After Bukhatir returned to Dubai, he decided to build his own stadium in the desert. “Everyone called me mad,” the Sheikh recalls.

But Bukhatir proved them wrong. He collected about $2 million and went about turning a barren piece of desert near Dubai into a lush green turf. Synthetic grass, tons of soil trucked down from faraway lands, a few stands and a couple of tents — and the Sharjah Cricket Association Stadium was born in 1981. It took another three years to make the ground playable.With Pakistan ex-captain Asif Iqbal as manager, the Cricketers’ Benefit Fund Series was born in 1984.

It took some time for the place to pick up. Gradually, Sharjah became the place to be seen at. The Indo-Pak rivalry was whetted, and the high-voltage matches played there are talked about even today. Bukhatir knew his business. He rolled out the red carpet to welcome the fussy Ian Botham, who had once declined to play in India.
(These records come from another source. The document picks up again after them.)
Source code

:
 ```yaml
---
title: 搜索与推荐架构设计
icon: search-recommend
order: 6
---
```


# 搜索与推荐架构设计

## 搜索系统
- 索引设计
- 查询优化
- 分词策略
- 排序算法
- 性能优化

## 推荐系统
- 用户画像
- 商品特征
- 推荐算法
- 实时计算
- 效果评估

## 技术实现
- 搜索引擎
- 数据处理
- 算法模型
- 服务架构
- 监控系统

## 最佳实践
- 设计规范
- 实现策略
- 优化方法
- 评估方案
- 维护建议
For the glamour quotient, he flew in film stars from Mumbai. Soon, everyone who was anyone in the cricketing world had played at Sharjah. And the Sheikh’s efforts got the UAE — which didn’t even have a team until recently — a place as an associate member with the International Cricket Council.

Bukhatir next concentrated on bringing cricket to Africa by building a stadium in Tangiers, Morocco. But then, life can’t just be a bed of roses — even in a transmogrified desert. The Board of Control for Cricket in India (BCCI) blacklisted Sharjah and Morocco as venues. And Bukhatir doesn’t have a good word for former Board president I.S. Bindra. “It was politics within the Indian Board (that led to this move). He made scapegoats of us.”

Bukhatir relentlessly promoted the game, for cricket obviously came first for the soft-spoken Arab. Countries which were not part of a tournament were, in those days, reluctant to broadcast the matches. “We had to pay broadcasters to show the matches. I can say I have made the game a TV sport. And look at what I have had to face now,” Bukhatir laments.

There is, clearly, a lot that has to be resolved. Lalit Modi, head honcho of Modi Entertainment Network, the distributors of the channel, will have his pound of flesh. “We will claim damages worth Rs 208 crore from DD,” he warned on Wednesday. Bukhatir admits he was banking on this series to see his channel through financially. “It is important for a series like this to help us get returns. Thanks to the fiasco, we’ve lost that too,” he says.

He still wishes that Indo-Pak cricket would return to Sharjah. But, says BCCI president Jagmohan Dalmiya: “Who is Bukhatir to ask us to resume cricket in Sharjah?”

Bukhatir is unfazed. “It was a TV controversy that took Indo-Pak cricket away from Sharjah. It was another such controversy that threatened to take it away from the Indian people this time,” he says. Till he stepped in, that is. And, as a series of magnificent shots lit up the fag-end of India’s game on Friday, they were blessing him in some 80 million homes.